Ve derlendiği, nûru ile bütünleşip dolunay halinde tamamlandığı zaman -ki, bu da parlak gecelerde olur- aya da yemin ederim ki,

19

Ey insanlar! Sizler, durumdan duruma, bir halden sonra başka bir hâle bineceksiniz. Ki, o da ölüm, ardından hayat ve daha sonraki Kıyâmet halleridir.

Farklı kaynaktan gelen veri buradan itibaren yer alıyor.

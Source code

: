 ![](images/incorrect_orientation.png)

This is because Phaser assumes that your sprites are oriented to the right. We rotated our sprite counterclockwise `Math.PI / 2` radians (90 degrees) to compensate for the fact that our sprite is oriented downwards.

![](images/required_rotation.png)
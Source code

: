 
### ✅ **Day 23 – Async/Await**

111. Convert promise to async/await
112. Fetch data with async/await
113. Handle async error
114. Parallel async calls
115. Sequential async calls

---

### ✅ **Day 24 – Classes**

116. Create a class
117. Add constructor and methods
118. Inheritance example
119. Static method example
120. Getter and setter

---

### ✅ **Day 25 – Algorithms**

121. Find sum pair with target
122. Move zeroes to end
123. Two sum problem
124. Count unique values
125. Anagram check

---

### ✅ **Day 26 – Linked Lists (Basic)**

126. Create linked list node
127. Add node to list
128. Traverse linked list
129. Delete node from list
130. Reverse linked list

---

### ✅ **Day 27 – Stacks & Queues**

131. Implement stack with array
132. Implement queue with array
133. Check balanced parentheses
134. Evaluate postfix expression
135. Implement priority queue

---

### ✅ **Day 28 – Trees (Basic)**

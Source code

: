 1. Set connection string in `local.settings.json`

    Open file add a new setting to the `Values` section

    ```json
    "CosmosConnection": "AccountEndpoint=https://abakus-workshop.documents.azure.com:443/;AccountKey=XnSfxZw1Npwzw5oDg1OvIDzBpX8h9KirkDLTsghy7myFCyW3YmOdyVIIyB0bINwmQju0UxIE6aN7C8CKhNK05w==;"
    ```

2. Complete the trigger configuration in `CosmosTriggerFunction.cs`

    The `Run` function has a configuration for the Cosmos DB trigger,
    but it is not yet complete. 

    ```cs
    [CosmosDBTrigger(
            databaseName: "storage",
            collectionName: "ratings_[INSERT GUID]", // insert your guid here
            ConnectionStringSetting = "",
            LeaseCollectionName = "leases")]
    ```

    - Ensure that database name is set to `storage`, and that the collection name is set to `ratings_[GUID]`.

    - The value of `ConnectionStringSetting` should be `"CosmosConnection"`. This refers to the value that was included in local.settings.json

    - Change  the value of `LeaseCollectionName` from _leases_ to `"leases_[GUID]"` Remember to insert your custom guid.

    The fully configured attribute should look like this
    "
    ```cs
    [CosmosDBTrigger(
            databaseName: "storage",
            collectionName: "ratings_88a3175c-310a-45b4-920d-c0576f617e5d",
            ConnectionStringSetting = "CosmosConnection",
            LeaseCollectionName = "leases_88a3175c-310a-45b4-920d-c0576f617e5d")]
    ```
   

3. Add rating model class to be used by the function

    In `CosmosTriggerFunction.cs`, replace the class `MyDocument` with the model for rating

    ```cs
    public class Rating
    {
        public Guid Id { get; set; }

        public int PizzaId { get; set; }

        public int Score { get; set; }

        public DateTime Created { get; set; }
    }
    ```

Âyet-i kerîme’de geçen “ Le terkebünne ” lâfzı aslında” Terkebûnenne “idi. Aynı emsaldeki üç harf peş peşe geldiği için ref alâmeti olan nun, iki sakin bir araya geldiği için de vav, hazfedilmiştir.

20

O hâlde bunlara, kâfirlere ne oluyor ki, îman etmiyorlar? Yani hangi şey onların îman etmelerine engel olmaktadır? Yahut îman ile ilgili deliller ortada olmasının yanında, kâfirlerin bunu terk etmeye götürecek ne tür bir delilleri vardır?

21

Ve bunlara ne oluyor ki, karşılarında Kur’ân okunduğu vakit secde etmiyorlar, onun i'câzı karşısında ona îman edip boyun eğmiyorlar?

22

Hattâ o küfredenler, öldükten sonra tekrar dirilmeyi ve diğer hakikatleri yalanlarlar.

23

Ama Allah onların biriktirdiklerini, amel defterlerinde topladıkları küfür, yalanlama ve her türlü kötü amellerini pekâlâ bilmektedir.

24

Onun için, sen onları elim, elem verici bir azapla müjdele! Onlara (bu azâbın varlığını) haber ver!

25

Ancak, lâkin îman edip sâlih ameller işleyenler müstesna! Onlar için bitmeyen, tükenmeyen, eksilmeyen ve neticesinde başa kakılmayan bir ecir vardır.